Images are also useful for breaking up content and making it easier to read. Also, you can improve your user experience and leverage your SEO strategy by using images. Your goal for implementing images into your content should be to complement your content and increase your page’s download speeds.
Let’s explore seven ways you can improve your SEO with optimized images.
1. Simplify Your Images
Images that consist of multiple small details, gradients, and patterns are more likely to create larger files. For example, an image of a plant with an insect on it or a person with a large tattoo will create larger files than a simpler image. Without much effort, you can increase your page speeds by using simpler images that have smaller file sizes. Overall, simplicity is key. Plus, Google’s search bots can conveniently crawl and render smaller image file sizes.
2. Do Not Mix Image Types
Many websites make the mistake of mixing image types by combining a photographic image and illustrated text. For example, if you download a JPEG background image and place bold lettering on the image to promote an upcoming event, the resulting image will usually be larger than a PNG background image with the same lettering on top of it.
The reason why this happens is that the JPEG image format needs to be downloaded at a much higher resolution to reduce fuzziness and heavy pixelation. Otherwise, you could end up with an image that looks like this:
To avoid this issue, it’s important to remember that images that contain a mixture of illustrations (not photographs) and fonts are perfectly ideal. However, fonts superimposed over photographic images almost always result in larger file sizes. If you plan on using a photograph on your website or in your content, avoid using fonts and letters in the photograph to keep your image file size economical.

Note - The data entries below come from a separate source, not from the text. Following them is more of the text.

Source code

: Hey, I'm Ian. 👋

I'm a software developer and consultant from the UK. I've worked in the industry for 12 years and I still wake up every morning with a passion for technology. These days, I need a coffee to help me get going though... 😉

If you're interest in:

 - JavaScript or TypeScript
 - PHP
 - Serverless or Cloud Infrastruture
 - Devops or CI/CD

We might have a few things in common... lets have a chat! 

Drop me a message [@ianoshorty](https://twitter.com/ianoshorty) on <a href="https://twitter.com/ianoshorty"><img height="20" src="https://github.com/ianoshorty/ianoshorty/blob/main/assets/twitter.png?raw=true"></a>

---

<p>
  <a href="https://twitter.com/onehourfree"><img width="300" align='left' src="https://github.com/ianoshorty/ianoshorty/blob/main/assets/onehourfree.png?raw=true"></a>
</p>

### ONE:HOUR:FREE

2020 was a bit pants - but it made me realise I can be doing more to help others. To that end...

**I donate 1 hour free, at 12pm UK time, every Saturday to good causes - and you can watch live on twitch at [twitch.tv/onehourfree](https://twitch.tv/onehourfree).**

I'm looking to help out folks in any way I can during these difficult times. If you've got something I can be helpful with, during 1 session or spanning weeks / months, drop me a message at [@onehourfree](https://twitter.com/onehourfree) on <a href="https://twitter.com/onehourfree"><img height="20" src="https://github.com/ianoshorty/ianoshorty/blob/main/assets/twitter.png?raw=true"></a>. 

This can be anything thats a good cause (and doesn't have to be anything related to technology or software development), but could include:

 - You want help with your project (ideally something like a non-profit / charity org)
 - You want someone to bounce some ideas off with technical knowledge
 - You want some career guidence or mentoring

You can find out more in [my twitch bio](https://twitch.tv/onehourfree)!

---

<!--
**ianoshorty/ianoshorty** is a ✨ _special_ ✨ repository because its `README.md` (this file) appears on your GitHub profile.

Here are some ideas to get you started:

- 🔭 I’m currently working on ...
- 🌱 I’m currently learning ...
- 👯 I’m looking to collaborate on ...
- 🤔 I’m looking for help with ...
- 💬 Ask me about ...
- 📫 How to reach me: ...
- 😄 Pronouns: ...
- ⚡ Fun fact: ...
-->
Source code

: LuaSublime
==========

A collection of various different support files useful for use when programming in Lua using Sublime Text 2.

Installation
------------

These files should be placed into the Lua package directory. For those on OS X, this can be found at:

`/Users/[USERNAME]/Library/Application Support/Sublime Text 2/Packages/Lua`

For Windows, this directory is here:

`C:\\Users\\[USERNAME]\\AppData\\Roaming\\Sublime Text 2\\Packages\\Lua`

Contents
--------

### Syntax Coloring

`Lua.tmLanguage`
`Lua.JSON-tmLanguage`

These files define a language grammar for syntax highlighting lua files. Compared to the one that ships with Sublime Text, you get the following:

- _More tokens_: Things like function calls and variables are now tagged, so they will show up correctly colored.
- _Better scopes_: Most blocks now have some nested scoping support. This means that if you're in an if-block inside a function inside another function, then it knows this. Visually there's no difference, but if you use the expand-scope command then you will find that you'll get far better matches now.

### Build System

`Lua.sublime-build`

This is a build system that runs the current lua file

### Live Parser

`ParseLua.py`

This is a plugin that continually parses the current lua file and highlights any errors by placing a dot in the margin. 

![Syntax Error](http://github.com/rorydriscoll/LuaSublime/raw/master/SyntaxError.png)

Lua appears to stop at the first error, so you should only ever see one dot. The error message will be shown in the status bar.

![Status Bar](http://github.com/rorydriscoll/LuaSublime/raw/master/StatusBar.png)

In addition, try to also avoid using gradients and drop shadows in PNG files. If you must use them, do your best to make it a small feature of the image in order to limit your file size.
3. Save Images in the Correct Format
In order to boost your SEO, you’ll need to begin saving your images in the correct format. There is a methodical way to do this. Simply, save your image files as JPG and your illustration files as PNG. Alternatively, you can also save these files in the GIF format, but some websites classify GIF as an animation format and will often time display a “play” button above your image.
4. Avoid Using Too Many Colors
This pointer applies to both photographs and illustration type files. To put it simply, the more colors you use, the larger the file size. If one of your images has too many colors, you can use an image editing tool to desaturate the image. In most cases, most people won’t notice the difference.
For illustration type image files, you can specifically conserve its file size by just combining all of the similar colors in the image. Most of your images don’t need to replicate the same colors. For example, an image of a red apple doesn’t need six shades of red to retain its aesthetic value. It’s a red apple. One shade of red will be perfectly fine.
In contrast, if you are using photographic images, try not to overdo it when you’re desaturating the image. If this becomes too much of a problem, choose images that don’t feature too many repetitive colors.
5. Compress Your Images
If you are determined to limit the file sizes of your images, hitting the compress button may be your most viable option. Avoid using CSS and HTML to reduce the size of a 1200 pixel image to 400 pixels. Although the image will render at 400 pixels, it will still carry the enormous weight of a 1200 pixel image, and there is no such thing as shrinking weight.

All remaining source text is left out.